La Revolución Francesa fue una crisis política y, también, una crisis de civilización que afectó a toda Europa, tanto en la manera de pensar como en el arte de vivir. En poco tiempo, la sociedad del Antiguo Régimen quedó reducida a recuerdos nostálgicos por el advenimiento de la burguesía.

La manera de poner la mesa y de comer se transformaron profundamente por la desaparición de una sociedad autárquica y por la internacionalización de modas, usos y costumbres europeos.

A mediados del siglo XIX las artes de la mesa muestran una verdadera mutación. Dos hechos marcan estos cambios: por un lado, la consagración del comedor como pieza intermediaria entre el salón y la cocina, pero fija dentro de la distribución de la casa; por otro, la manera de poner la mesa y servir los platos, es decir, la desaparición del “servicio a la francesa” a favor del “servicio a la rusa”. Estas mutaciones, al decir de la historiadora Michelle Perrot, se inscriben en un contexto general, resultado de una evolución psicológica y social, moral y política, que hace de la casa el “lugar privado por excelencia”, el “fundamento material de la familia” y “el pilar del orden social”.

El comedor

El comedor aparece en el siglo XVIII, pero recién hacia 1850, los burgueses instalan sus casas con un comedor como espacio específico, como lugar donde la escenificación suscita un ritual preciso. Las comidas son la mejor expresión de dicho ritual y, además, un momento privilegiado.
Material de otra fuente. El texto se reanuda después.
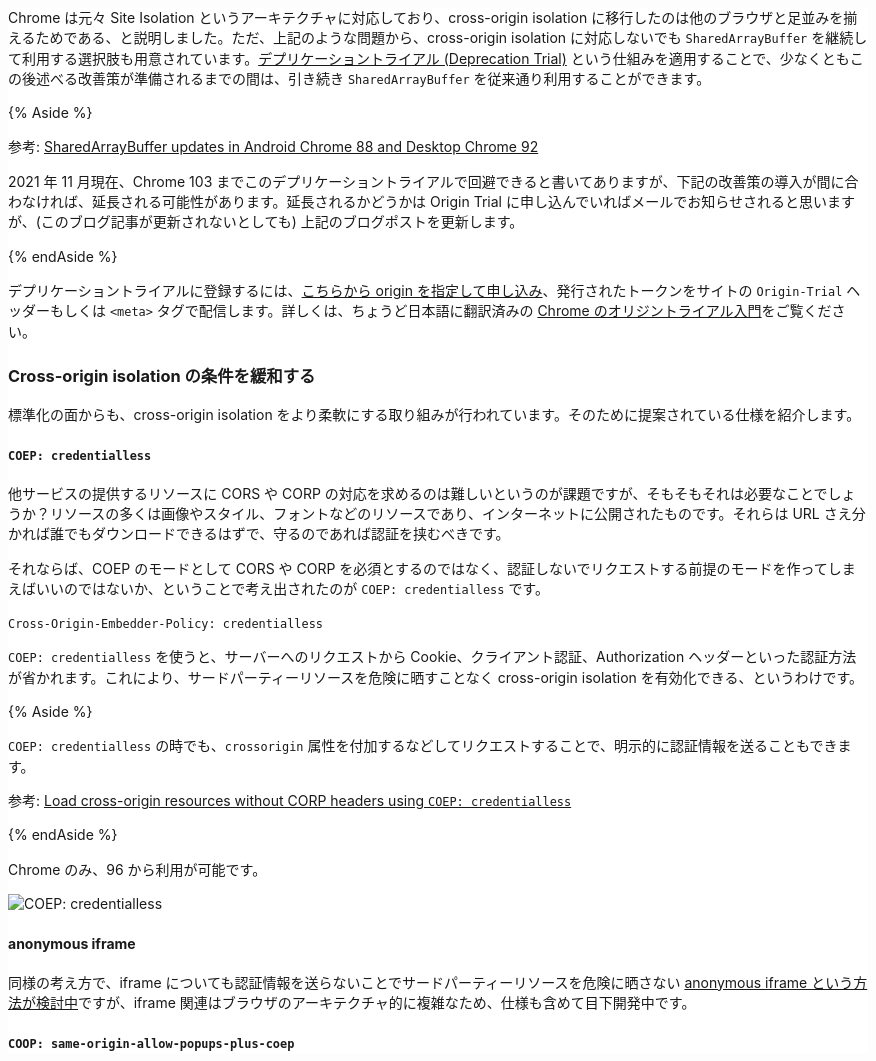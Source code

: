 Chrome は元々 Site Isolation というアーキテクチャに対応しており、cross-origin isolation に移行したのは他のブラウザと足並みを揃えるためである、と説明しました。ただ、上記のような問題から、cross-origin isolation に対応しないでも `SharedArrayBuffer` を継続して利用する選択肢も用意されています。[デプリケーショントライアル (Deprecation Trial)](https://developer.chrome.com/ja/blog/origin-trials/#deprecation-trials) という仕組みを適用することで、少なくともこの後述べる改善策が準備されるまでの間は、引き続き `SharedArrayBuffer` を従来通り利用することができます。

{% Aside %}

参考: [SharedArrayBuffer updates in Android Chrome 88 and Desktop Chrome 92](https://developer.chrome.com/blog/enabling-shared-array-buffer/)

2021 年 11 月現在、Chrome 103 までこのデプリケーショントライアルで回避できると書いてありますが、下記の改善策の導入が間に合わなければ、延長される可能性があります。延長されるかどうかは Origin Trial に申し込んでいればメールでお知らせされると思いますが、(このブログ記事が更新されないとしても) 上記のブログポストを更新します。

{% endAside %}

デプリケーショントライアルに登録するには、[こちらから origin を指定して申し込み](https://developer.chrome.com/origintrials/#/view_trial/303992974847508481)、発行されたトークンをサイトの `Origin-Trial` ヘッダーもしくは `<meta>` タグで配信します。詳しくは、ちょうど日本語に翻訳済みの [Chrome のオリジントライアル入門](https://developer.chrome.com/ja/blog/origin-trials/)をご覧ください。

### Cross-origin isolation の条件を緩和する

標準化の面からも、cross-origin isolation をより柔軟にする取り組みが行われています。そのために提案されている仕様を紹介します。

#### `COEP: credentialless`

他サービスの提供するリソースに CORS や CORP の対応を求めるのは難しいというのが課題ですが、そもそもそれは必要なことでしょうか？リソースの多くは画像やスタイル、フォントなどのリソースであり、インターネットに公開されたものです。それらは URL さえ分かれば誰でもダウンロードできるはずで、守るのであれば認証を挟むべきです。

それならば、COEP のモードとして CORS や CORP を必須とするのではなく、認証しないでリクエストする前提のモードを作ってしまえばいいのではないか、ということで考え出されたのが `COEP: credentialless` です。

```http
Cross-Origin-Embedder-Policy: credentialless
```

`COEP: credentialless` を使うと、サーバーへのリクエストから Cookie、クライアント認証、Authorization ヘッダーといった認証方法が省かれます。これにより、サードパーティーリソースを危険に晒すことなく cross-origin isolation を有効化できる、というわけです。

{% Aside %}

`COEP: credentialless` の時でも、`crossorigin` 属性を付加するなどしてリクエストすることで、明示的に認証情報を送ることもできます。

参考: [Load cross-origin resources without CORP headers using `COEP: credentialless`](https://developer.chrome.com/blog/coep-credentialless-origin-trial/)

{% endAside %}

Chrome のみ、96 から利用が可能です。

![COEP: credentialless](/images/2021/credentialless.png)

#### anonymous iframe

同様の考え方で、iframe についても認証情報を送らないことでサードパーティーリソースを危険に晒さない [anonymous iframe という方法が検討中](https://github.com/camillelamy/explainers/blob/master/anonymous_iframes.md)ですが、iframe 関連はブラウザのアーキテクチャ的に複雑なため、仕様も含めて目下開発中です。

#### `COOP: same-origin-allow-popups-plus-coep`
El comedor, pieza grande y austera, es de inspiración inglesa. Decoradores como Robert Adam y Thomas Sheraton, en el siglo XVIII, dejan planos del mismo con sus muebles: una mesa, sillas y consolas. Con el tiempo la consola deviene en aparador.

Los aristócratas, artistas consumados, no habían instituido nada respecto del comedor. En el interior de sus castillos, todo era arbitrario: para los ágapes no tenían un espacio asignado. Las comidas, las servían en cualquier lugar, incluso en las alcobas.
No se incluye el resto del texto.